• Sonuç bulunamadı

Eğitim Fakültesi Öğrencilerinin Görüşlerine Göre Öğretim Elemanlarının Mesleki Bakımdan Yeterli Olma Mesleki Etik Değerini Nasıl

DÖRDÜNCÜ BÖLÜM BULGULAR ve TARTIŞMA

4.2. İkinci Alt Probleme İlişkin Bulgular

4.2.4. Eğitim Fakültesi Öğrencilerinin Görüşlerine Göre Öğretim Elemanlarının Mesleki Bakımdan Yeterli Olma Mesleki Etik Değerini Nasıl

Kazandırdıklarına İlişkin Bulgular

Eğitim fakültesi öğrencilerine, öğretim elemanlarının mesleki bakımdan yeterli olma olarak belirlenen mesleki etik değerini nasıl kazandırdıklarına yönelik sorular sorulmuş ve bu doğrultuda görüşleri alınmıştır. Görüşülen öğrenciler öğretim elemanlarının kaynak önererek (n=7), teorik bilgi sunarak (n=6), yol göstererek (n=5), mesleğe yönelik etkinliklere yönlendirerek (n=4), sunum yaptırarak (n=2), örnek olarak (n=1), uyarı ve önerilerde bulunarak (n=1), uygulama fırsatı sunarak (n=1) ve film önerisinde bulunarak ve izleterek (n=1) öğretim elemanlarının mesleki bakımdan yeterli olma olarak belirlenen değeri kazandırmaya çalıştıklarını belirtmişlerdir. 1 öğrenci ise bu değerin kazandırılamadığı yönünde görüş bildirmiştir.

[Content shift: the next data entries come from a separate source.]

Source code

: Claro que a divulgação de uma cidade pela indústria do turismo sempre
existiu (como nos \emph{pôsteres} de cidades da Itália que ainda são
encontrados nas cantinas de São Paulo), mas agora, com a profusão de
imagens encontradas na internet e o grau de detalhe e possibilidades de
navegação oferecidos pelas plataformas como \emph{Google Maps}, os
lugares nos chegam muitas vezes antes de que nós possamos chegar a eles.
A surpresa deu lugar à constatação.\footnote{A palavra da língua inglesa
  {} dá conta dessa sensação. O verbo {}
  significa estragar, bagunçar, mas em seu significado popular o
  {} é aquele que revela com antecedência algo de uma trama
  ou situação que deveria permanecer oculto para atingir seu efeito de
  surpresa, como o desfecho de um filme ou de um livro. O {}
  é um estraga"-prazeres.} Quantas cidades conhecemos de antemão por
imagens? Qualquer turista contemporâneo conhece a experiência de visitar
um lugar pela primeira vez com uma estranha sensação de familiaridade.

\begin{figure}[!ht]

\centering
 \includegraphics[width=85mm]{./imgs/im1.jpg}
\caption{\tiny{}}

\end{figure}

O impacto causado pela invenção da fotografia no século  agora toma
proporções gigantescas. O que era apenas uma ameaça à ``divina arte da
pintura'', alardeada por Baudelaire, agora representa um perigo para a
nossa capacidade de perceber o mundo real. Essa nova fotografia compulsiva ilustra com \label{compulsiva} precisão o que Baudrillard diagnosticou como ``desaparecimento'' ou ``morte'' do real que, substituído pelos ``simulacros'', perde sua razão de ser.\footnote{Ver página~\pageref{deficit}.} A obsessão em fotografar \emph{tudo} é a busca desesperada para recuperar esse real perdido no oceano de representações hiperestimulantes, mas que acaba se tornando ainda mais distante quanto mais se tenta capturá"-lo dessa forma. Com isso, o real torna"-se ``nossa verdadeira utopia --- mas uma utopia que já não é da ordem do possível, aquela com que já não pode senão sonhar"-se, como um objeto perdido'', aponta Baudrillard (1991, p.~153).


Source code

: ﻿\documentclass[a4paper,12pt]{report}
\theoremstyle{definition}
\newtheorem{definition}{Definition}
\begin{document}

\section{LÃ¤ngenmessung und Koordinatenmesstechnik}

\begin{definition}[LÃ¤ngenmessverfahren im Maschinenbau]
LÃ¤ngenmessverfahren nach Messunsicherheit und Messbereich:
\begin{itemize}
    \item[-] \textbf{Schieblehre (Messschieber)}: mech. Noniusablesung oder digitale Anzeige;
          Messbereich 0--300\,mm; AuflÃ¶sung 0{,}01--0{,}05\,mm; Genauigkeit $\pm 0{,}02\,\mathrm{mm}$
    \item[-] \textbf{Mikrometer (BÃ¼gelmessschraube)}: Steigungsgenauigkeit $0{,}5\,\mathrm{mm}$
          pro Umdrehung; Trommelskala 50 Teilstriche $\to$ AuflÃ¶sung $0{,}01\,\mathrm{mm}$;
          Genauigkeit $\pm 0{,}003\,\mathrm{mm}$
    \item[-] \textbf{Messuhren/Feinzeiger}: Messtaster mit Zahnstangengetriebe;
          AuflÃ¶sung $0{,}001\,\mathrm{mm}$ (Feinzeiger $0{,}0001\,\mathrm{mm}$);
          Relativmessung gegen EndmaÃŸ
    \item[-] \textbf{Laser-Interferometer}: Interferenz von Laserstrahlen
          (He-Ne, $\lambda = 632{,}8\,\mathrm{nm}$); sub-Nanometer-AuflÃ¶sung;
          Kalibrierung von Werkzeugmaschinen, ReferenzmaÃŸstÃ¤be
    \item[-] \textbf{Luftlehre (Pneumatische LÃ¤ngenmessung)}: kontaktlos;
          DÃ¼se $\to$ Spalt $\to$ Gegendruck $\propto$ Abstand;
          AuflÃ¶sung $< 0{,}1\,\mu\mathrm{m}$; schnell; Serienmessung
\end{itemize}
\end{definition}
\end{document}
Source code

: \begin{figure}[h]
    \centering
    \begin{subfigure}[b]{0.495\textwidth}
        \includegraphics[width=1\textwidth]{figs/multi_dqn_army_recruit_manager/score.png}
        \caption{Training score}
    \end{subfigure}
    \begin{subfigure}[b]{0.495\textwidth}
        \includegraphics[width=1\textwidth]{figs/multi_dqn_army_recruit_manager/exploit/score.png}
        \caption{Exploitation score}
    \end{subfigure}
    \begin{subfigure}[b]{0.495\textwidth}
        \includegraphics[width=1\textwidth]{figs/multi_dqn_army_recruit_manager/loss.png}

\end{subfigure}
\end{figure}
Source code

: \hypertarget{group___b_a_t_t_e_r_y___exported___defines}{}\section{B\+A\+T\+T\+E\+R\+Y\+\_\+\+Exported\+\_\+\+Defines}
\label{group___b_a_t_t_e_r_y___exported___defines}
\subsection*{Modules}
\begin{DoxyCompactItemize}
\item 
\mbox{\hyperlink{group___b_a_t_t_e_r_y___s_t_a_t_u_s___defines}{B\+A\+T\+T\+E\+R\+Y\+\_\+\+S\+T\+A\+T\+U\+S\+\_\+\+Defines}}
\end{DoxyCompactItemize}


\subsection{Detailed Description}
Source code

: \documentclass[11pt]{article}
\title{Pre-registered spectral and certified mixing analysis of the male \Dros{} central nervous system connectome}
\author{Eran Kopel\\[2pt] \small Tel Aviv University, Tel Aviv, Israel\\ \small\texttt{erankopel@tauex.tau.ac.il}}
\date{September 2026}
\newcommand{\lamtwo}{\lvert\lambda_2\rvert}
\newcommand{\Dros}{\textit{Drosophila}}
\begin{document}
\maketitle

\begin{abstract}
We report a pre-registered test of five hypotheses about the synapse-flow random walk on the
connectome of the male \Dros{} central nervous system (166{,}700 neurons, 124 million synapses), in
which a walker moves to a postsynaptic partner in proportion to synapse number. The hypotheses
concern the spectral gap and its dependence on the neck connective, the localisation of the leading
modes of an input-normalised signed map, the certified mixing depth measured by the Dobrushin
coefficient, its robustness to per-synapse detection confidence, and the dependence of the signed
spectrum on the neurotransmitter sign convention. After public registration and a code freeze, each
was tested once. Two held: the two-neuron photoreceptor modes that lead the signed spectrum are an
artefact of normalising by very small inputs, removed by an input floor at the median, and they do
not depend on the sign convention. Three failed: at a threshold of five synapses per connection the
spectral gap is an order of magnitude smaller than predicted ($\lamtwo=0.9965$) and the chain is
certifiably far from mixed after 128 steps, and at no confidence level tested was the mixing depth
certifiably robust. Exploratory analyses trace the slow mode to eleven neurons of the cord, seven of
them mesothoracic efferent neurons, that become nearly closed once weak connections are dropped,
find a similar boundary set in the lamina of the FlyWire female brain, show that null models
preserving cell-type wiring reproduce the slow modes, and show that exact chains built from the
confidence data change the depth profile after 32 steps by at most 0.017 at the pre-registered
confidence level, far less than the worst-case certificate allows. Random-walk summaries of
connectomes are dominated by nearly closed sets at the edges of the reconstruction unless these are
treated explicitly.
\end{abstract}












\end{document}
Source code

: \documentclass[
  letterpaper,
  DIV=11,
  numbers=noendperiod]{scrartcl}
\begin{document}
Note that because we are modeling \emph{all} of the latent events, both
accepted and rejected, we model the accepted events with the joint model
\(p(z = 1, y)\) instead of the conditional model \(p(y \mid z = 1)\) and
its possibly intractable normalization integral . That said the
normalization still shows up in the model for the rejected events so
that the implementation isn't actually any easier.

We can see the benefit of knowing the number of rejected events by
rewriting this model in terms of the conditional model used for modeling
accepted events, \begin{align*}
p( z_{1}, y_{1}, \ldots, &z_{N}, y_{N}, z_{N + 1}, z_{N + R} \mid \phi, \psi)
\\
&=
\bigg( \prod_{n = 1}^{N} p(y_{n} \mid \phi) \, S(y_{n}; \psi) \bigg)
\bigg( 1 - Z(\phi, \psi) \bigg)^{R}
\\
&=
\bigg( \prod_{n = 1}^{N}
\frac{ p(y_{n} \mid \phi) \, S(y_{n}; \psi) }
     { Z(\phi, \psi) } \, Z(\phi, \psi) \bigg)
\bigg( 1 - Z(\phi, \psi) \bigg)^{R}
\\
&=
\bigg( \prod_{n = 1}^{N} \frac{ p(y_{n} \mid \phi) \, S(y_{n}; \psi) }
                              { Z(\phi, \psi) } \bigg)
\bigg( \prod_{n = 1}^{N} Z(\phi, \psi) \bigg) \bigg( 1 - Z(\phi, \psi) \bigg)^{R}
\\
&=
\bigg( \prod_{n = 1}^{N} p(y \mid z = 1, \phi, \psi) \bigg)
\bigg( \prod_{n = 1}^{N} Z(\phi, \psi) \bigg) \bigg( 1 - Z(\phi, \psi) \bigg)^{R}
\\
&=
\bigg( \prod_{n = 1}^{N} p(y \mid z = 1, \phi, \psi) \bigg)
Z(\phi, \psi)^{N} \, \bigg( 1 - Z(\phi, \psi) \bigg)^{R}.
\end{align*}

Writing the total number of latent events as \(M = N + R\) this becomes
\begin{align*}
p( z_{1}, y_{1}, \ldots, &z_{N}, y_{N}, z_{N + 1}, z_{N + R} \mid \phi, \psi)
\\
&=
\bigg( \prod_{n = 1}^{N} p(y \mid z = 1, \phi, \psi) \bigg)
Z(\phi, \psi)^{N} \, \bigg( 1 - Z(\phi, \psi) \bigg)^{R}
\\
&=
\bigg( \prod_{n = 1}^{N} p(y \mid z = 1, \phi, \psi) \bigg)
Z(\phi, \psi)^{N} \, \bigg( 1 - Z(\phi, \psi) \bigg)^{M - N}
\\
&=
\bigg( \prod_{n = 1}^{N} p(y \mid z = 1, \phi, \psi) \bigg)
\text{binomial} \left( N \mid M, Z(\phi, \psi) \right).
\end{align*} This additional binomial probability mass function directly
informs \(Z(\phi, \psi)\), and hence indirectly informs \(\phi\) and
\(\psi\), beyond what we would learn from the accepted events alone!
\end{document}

Okul Öncesi Öğretmenliği, Sınıf Öğretmenliği ve Sosyal Bilgiler Öğretmenliği Anabilim Dalı’ndan olmak üzere toplamda 7 öğrenci öğretim elemanlarının kaynak önererek mesleki bakımdan yeterli olma olarak belirlenen mesleki etik değeri kazandırmaya çalıştıklarını belirtmişler ve görüşlerini şöyle ifade etmişlerdir:

SBÖ5, s. 11: … Hocalarımız kitap önerilerinde de bulunur.

OÖÖ3, s. 45: M… hocamız... kitap öneriyor, siz öğretmen olacaksınız, bu konuda bu destek olur, bunu bilmeniz gerekiyor, kitaplığınızda olması gerekiyor diye bize destek oluyor.

OÖÖ7, s. 60: Mesela her derste hocalar bizim bölümümüzle ilgili işte arkadaşlar böyle bir kitap var, yanlarında da getiriyorlar bu kitabı, sınıfta dolaştırıyorlar, edinseniz sizin için iyi olur ama zorla değil tabii ki bir inceleyin diyorlar… Böyle yani, bu konuda destek oldular gerçekten. Hani kitaplığımıza güzel ve eğitici kitaplar kazandırdılar. Mesleki gelişimimize yönelik yön verdiler.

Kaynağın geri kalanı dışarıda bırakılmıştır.